Treatment of Otitis Media
For acute otitis media (AOM), pain management is paramount for all patients, and high-dose amoxicillin (80-90 mg/kg/day in children; 1.5-4 g/day in adults) is the first-line antibiotic when treatment is indicated, though observation without antibiotics is appropriate for children ≥6 months with nonsevere symptoms when close follow-up is ensured. 1, 2
Initial Management Decision: Antibiotics vs. Observation
The decision to prescribe antibiotics versus observation depends on age, symptom severity, and laterality:
Immediate antibiotics are indicated for: 1, 2
- All children <6 months of age
- Children 6-23 months with bilateral AOM (even if nonsevere)
- Any child with severe symptoms (moderate-to-severe otalgia >48 hours or fever ≥39°C/102.2°F)
- Adults with severe symptoms
Observation with close follow-up (48-72 hours) is appropriate for: 1, 2
- Children 6-23 months with unilateral, nonsevere AOM
- Children ≥24 months with nonsevere AOM (bilateral or unilateral)
- Adults with mild symptoms
Critical caveat: Observation requires a reliable mechanism for follow-up and ability to initiate antibiotics if symptoms worsen or fail to improve within 48-72 hours. 1, 2
Pain Management
Pain relief must be addressed immediately in all patients, regardless of antibiotic decision. 1, 2
- Analgesics (acetaminophen or ibuprofen) should be continued as long as needed, especially during the first 24 hours 1, 2
- Topical analgesics may provide relief within 10-30 minutes, though evidence quality is limited 2
Antibiotic Selection
First-Line Treatment
High-dose amoxicillin is the first-line antibiotic for most patients: 1, 2, 3
- Children: 80-90 mg/kg/day divided into 2 doses
- Adults: 1.5-4 g/day
This recommendation is based on effectiveness against common pathogens (Streptococcus pneumoniae, Haemophilus influenzae, Moraxella catarrhalis), excellent safety profile, low cost, acceptable taste, and narrow microbiologic spectrum. 2, 3
Second-Line Treatment (Initial)
Amoxicillin-clavulanate should be used instead of amoxicillin for: 1, 2
- Patients who received amoxicillin in the previous 30 days (children) or 4-6 weeks (adults)

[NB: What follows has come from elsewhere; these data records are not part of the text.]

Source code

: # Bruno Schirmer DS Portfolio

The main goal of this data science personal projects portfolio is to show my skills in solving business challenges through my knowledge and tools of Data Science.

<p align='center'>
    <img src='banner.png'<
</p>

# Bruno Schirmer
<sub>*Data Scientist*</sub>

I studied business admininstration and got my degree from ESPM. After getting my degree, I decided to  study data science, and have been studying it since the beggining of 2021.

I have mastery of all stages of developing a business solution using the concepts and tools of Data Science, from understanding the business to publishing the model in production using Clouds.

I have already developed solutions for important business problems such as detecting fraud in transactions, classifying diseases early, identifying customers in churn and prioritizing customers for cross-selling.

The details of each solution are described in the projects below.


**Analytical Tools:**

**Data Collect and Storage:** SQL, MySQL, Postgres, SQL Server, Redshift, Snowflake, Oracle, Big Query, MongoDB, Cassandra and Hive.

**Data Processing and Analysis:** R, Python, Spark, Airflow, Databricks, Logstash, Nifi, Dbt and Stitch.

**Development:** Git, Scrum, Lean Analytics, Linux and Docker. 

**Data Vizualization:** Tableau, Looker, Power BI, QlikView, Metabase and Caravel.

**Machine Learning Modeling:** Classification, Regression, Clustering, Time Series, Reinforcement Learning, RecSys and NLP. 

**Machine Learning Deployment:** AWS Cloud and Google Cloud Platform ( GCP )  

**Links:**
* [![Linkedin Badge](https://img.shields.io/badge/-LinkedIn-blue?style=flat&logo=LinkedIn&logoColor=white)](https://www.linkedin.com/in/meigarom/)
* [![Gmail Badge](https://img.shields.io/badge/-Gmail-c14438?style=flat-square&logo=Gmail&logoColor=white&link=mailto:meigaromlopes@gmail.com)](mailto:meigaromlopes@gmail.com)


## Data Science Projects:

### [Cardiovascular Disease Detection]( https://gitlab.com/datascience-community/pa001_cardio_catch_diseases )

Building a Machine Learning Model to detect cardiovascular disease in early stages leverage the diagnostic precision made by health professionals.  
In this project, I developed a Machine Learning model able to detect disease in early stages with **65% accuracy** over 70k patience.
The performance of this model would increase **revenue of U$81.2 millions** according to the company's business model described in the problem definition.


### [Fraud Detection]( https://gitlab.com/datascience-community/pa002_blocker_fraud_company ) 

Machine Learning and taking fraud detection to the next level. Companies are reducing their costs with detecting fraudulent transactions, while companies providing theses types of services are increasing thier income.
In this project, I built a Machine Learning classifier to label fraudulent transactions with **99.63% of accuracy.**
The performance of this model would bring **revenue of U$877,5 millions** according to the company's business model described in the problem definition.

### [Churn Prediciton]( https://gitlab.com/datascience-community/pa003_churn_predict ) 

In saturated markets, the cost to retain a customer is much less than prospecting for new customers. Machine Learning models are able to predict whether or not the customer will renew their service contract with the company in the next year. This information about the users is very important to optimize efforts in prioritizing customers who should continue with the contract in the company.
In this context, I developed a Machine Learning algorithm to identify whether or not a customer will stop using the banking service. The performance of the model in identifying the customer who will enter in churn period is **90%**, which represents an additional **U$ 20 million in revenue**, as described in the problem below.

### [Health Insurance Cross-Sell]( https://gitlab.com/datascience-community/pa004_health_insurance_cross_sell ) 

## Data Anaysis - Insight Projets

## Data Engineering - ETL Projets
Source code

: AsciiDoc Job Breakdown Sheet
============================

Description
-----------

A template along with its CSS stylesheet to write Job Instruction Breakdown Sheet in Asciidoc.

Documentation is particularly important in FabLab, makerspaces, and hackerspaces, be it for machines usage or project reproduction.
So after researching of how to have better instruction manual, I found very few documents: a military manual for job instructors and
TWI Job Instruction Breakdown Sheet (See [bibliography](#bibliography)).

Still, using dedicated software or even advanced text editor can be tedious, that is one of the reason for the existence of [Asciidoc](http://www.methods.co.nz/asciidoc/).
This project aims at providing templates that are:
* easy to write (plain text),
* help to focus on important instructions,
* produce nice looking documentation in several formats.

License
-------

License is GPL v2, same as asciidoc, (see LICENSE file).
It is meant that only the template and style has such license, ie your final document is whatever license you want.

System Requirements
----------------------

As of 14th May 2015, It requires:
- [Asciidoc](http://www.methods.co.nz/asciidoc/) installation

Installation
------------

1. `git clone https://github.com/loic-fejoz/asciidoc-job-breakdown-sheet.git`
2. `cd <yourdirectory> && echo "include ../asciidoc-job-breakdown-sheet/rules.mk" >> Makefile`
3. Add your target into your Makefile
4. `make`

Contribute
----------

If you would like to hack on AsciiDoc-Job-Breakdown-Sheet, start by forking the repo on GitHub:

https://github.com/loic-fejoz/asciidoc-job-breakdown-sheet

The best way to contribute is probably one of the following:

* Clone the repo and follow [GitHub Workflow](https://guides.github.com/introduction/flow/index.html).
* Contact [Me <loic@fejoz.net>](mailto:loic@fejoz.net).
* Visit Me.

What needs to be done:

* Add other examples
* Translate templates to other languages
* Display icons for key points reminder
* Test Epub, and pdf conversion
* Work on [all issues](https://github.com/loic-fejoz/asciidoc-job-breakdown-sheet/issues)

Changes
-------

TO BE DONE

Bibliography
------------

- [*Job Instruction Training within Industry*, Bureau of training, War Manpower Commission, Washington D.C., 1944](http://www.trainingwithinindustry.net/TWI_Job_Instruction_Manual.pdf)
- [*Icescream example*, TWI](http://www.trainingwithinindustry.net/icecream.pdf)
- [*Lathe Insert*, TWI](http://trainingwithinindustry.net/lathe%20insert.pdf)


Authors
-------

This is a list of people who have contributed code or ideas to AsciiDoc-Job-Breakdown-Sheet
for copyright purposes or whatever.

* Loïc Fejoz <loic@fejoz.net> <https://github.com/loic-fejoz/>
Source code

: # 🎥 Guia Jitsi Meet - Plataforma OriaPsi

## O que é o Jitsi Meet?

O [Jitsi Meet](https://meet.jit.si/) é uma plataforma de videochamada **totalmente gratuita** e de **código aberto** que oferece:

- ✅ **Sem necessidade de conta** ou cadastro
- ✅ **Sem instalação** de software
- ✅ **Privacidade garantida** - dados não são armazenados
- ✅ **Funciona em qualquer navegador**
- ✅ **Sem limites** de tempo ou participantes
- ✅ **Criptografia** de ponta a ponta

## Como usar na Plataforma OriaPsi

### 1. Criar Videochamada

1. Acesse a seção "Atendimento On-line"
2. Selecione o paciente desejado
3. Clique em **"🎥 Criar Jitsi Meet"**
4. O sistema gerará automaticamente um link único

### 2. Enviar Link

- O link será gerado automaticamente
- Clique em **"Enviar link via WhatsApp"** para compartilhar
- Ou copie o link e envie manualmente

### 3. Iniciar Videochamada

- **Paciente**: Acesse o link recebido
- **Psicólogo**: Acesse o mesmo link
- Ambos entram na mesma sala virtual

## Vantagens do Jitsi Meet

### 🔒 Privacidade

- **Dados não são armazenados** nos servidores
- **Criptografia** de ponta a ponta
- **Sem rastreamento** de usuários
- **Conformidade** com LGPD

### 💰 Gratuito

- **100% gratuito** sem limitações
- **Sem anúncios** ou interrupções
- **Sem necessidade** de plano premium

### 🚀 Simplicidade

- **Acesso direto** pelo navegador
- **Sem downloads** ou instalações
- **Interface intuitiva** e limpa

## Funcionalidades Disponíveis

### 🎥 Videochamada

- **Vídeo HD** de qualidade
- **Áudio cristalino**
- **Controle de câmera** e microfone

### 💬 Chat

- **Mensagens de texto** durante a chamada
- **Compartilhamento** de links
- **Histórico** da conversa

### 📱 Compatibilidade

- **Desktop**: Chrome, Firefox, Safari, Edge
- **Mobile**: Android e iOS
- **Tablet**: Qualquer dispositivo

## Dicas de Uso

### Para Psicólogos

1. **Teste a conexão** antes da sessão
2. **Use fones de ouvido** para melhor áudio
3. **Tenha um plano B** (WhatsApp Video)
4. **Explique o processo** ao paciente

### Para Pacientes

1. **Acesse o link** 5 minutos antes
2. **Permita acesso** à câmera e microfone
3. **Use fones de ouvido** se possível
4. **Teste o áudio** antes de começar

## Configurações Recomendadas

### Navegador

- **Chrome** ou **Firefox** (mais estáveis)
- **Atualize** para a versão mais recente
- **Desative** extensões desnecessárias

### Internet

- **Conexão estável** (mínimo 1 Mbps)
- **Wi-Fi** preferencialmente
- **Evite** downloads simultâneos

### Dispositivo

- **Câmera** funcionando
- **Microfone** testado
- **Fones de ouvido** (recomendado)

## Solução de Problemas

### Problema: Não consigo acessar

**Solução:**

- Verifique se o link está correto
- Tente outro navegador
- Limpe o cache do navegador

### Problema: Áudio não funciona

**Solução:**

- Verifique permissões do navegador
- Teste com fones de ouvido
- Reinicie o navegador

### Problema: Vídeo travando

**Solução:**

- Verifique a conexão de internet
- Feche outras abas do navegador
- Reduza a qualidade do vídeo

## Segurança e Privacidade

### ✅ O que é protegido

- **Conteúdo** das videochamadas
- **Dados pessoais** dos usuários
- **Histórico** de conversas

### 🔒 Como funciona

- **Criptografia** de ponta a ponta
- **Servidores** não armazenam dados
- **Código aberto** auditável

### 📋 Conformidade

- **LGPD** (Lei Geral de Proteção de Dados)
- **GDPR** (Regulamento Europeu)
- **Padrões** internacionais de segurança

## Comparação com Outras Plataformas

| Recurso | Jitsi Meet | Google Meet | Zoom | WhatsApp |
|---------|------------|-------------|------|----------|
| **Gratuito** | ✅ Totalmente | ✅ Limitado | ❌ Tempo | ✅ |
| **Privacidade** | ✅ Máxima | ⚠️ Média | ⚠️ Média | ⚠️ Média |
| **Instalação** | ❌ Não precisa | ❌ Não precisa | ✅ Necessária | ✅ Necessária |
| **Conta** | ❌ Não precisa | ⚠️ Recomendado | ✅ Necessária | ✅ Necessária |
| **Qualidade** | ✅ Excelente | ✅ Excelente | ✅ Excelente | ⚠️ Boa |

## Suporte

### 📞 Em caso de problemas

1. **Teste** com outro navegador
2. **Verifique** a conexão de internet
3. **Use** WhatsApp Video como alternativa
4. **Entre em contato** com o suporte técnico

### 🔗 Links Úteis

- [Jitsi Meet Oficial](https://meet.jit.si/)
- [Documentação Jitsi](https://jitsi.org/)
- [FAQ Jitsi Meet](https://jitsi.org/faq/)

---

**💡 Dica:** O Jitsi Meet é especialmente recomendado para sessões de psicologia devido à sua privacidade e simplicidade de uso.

- Concurrent purulent conjunctivitis
- Need for coverage against beta-lactamase-producing organisms
- Children: 90 mg/kg/day of amoxicillin component with 6.4 mg/kg/day clavulanate, divided into 2 doses
- Adults: 1.75-4 g/250 mg per day
Penicillin Allergy Alternatives
For patients with penicillin allergy, use: 1, 2, 5
- Cefdinir (14 mg/kg/day in 1-2 doses for children)
- Cefuroxime (30 mg/kg/day in 2 divided doses for children)
- Cefpodoxime (10 mg/kg/day in 2 divided doses for children)
- Ceftriaxone (50 mg/kg IM or IV daily for 1-3 days)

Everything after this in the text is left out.